Task instructions
The pictures do not go in the copy. Reproduce the rest of the entries exactly.

[Extracted data entries]
········

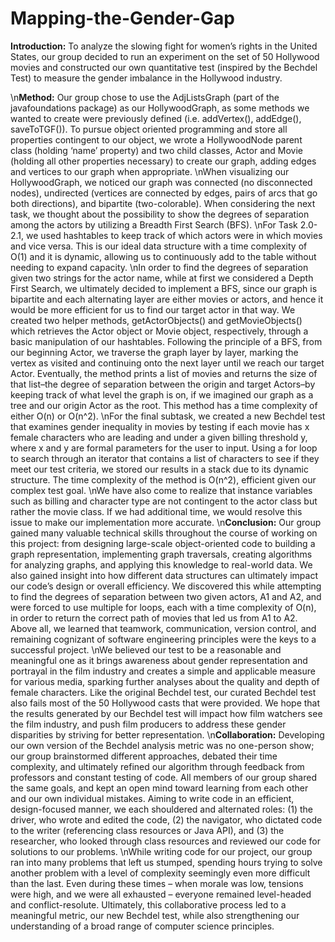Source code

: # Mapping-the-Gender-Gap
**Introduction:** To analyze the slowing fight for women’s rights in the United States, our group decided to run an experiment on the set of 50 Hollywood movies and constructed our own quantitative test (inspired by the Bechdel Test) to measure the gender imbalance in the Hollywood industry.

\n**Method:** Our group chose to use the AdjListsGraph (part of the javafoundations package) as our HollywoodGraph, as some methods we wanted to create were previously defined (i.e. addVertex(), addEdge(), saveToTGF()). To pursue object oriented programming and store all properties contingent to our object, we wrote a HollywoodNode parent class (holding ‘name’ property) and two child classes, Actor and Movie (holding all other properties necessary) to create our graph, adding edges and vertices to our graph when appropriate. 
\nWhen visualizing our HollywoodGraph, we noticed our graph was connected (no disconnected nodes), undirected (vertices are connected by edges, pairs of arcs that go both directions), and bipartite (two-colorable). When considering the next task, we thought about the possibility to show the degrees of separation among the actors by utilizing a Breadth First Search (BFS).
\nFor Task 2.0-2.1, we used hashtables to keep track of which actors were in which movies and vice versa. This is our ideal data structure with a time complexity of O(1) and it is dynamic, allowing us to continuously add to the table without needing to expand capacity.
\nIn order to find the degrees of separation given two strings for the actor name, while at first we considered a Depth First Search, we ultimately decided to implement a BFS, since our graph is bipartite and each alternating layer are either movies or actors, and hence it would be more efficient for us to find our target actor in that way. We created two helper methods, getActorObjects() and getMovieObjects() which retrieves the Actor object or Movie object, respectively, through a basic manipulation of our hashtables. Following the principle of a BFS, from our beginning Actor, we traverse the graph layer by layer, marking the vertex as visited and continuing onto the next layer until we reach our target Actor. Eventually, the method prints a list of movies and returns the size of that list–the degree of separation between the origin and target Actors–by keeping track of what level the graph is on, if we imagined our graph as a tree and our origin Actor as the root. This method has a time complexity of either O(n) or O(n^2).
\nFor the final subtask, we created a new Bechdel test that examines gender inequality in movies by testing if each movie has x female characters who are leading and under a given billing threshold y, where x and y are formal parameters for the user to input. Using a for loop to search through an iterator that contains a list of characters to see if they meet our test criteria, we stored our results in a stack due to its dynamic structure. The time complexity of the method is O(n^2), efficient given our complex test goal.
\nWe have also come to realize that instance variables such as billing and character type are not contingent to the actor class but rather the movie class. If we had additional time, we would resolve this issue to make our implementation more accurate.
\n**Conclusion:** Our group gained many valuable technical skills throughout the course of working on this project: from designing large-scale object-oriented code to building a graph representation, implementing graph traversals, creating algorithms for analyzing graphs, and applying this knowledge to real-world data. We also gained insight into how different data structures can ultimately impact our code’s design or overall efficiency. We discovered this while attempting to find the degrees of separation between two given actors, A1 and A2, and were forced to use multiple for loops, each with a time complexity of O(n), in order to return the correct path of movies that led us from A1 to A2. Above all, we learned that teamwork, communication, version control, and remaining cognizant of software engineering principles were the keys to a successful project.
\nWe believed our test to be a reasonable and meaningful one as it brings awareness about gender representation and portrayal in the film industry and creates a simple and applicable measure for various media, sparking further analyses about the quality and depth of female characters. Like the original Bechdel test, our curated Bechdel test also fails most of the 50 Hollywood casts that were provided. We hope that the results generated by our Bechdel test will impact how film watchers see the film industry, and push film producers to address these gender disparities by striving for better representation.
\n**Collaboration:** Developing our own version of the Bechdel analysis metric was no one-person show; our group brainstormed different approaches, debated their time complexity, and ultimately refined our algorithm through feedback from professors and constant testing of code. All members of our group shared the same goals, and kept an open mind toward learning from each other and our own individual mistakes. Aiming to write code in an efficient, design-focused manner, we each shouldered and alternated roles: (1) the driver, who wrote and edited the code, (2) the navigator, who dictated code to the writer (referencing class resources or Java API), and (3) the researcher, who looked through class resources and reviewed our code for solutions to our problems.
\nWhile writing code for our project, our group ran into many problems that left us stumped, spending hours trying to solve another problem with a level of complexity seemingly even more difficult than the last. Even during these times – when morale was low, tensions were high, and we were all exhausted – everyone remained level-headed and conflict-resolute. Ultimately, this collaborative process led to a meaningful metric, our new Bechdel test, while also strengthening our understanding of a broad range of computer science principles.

········

Response area
Source code

: # Mapping-the-Gender-Gap
**Introduction:** To analyze the slowing fight for women’s rights in the United States, our group decided to run an experiment on the set of 50 Hollywood movies and constructed our own quantitative test (inspired by the Bechdel Test) to measure the gender imbalance in the Hollywood industry.

\n**Method:** Our group chose to use the AdjListsGraph (part of the javafoundations package) as our HollywoodGraph, as some methods we wanted to create were previously defined (i.e. addVertex(), addEdge(), saveToTGF()). To pursue object oriented programming and store all properties contingent to our object, we wrote a HollywoodNode parent class (holding ‘name’ property) and two child classes, Actor and Movie (holding all other properties necessary) to create our graph, adding edges and vertices to our graph when appropriate. 
\nWhen visualizing our HollywoodGraph, we noticed our graph was connected (no disconnected nodes), undirected (vertices are connected by edges, pairs of arcs that go both directions), and bipartite (two-colorable). When considering the next task, we thought about the possibility to show the degrees of separation among the actors by utilizing a Breadth First Search (BFS).
\nFor Task 2.0-2.1, we used hashtables to keep track of which actors were in which movies and vice versa. This is our ideal data structure with a time complexity of O(1) and it is dynamic, allowing us to continuously add to the table without needing to expand capacity.
\nIn order to find the degrees of separation given two strings for the actor name, while at first we considered a Depth First Search, we ultimately decided to implement a BFS, since our graph is bipartite and each alternating layer are either movies or actors, and hence it would be more efficient for us to find our target actor in that way. We created two helper methods, getActorObjects() and getMovieObjects() which retrieves the Actor object or Movie object, respectively, through a basic manipulation of our hashtables. Following the principle of a BFS, from our beginning Actor, we traverse the graph layer by layer, marking the vertex as visited and continuing onto the next layer until we reach our target Actor. Eventually, the method prints a list of movies and returns the size of that list–the degree of separation between the origin and target Actors–by keeping track of what level the graph is on, if we imagined our graph as a tree and our origin Actor as the root. This method has a time complexity of either O(n) or O(n^2).
\nFor the final subtask, we created a new Bechdel test that examines gender inequality in movies by testing if each movie has x female characters who are leading and under a given billing threshold y, where x and y are formal parameters for the user to input. Using a for loop to search through an iterator that contains a list of characters to see if they meet our test criteria, we stored our results in a stack due to its dynamic structure. The time complexity of the method is O(n^2), efficient given our complex test goal.
\nWe have also come to realize that instance variables such as billing and character type are not contingent to the actor class but rather the movie class. If we had additional time, we would resolve this issue to make our implementation more accurate.
\n**Conclusion:** Our group gained many valuable technical skills throughout the course of working on this project: from designing large-scale object-oriented code to building a graph representation, implementing graph traversals, creating algorithms for analyzing graphs, and applying this knowledge to real-world data. We also gained insight into how different data structures can ultimately impact our code’s design or overall efficiency. We discovered this while attempting to find the degrees of separation between two given actors, A1 and A2, and were forced to use multiple for loops, each with a time complexity of O(n), in order to return the correct path of movies that led us from A1 to A2. Above all, we learned that teamwork, communication, version control, and remaining cognizant of software engineering principles were the keys to a successful project.
\nWe believed our test to be a reasonable and meaningful one as it brings awareness about gender representation and portrayal in the film industry and creates a simple and applicable measure for various media, sparking further analyses about the quality and depth of female characters. Like the original Bechdel test, our curated Bechdel test also fails most of the 50 Hollywood casts that were provided. We hope that the results generated by our Bechdel test will impact how film watchers see the film industry, and push film producers to address these gender disparities by striving for better representation.
\n**Collaboration:** Developing our own version of the Bechdel analysis metric was no one-person show; our group brainstormed different approaches, debated their time complexity, and ultimately refined our algorithm through feedback from professors and constant testing of code. All members of our group shared the same goals, and kept an open mind toward learning from each other and our own individual mistakes. Aiming to write code in an efficient, design-focused manner, we each shouldered and alternated roles: (1) the driver, who wrote and edited the code, (2) the navigator, who dictated code to the writer (referencing class resources or Java API), and (3) the researcher, who looked through class resources and reviewed our code for solutions to our problems.
\nWhile writing code for our project, our group ran into many problems that left us stumped, spending hours trying to solve another problem with a level of complexity seemingly even more difficult than the last. Even during these times – when morale was low, tensions were high, and we were all exhausted – everyone remained level-headed and conflict-resolute. Ultimately, this collaborative process led to a meaningful metric, our new Bechdel test, while also strengthening our understanding of a broad range of computer science principles.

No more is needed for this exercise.